• **ACTION ITEM**: Report back each line of the records that contains the string "properties".

PROVIDED INFORMATION START

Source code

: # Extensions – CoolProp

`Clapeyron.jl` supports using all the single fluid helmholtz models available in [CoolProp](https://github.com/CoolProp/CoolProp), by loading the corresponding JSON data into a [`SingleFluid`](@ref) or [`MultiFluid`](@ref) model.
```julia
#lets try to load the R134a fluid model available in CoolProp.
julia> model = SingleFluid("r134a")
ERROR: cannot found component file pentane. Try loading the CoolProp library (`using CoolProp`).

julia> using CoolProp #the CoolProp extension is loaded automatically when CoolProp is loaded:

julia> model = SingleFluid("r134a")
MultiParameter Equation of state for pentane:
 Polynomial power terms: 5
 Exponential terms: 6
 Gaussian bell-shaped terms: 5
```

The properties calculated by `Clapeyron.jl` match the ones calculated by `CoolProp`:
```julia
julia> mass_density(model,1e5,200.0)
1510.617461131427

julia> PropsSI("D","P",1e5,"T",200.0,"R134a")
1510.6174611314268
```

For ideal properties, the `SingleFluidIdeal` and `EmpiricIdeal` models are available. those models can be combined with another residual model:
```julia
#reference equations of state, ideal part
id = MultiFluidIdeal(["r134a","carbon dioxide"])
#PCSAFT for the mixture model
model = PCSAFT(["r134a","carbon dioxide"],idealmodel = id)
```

PROVIDED INFORMATION END

• **THE ANSWER**:
The properties calculated by `Clapeyron.jl` match the ones calculated by `CoolProp`:
For ideal properties, the `SingleFluidIdeal` and `EmpiricIdeal` models are available. those models can be combined with another residual model:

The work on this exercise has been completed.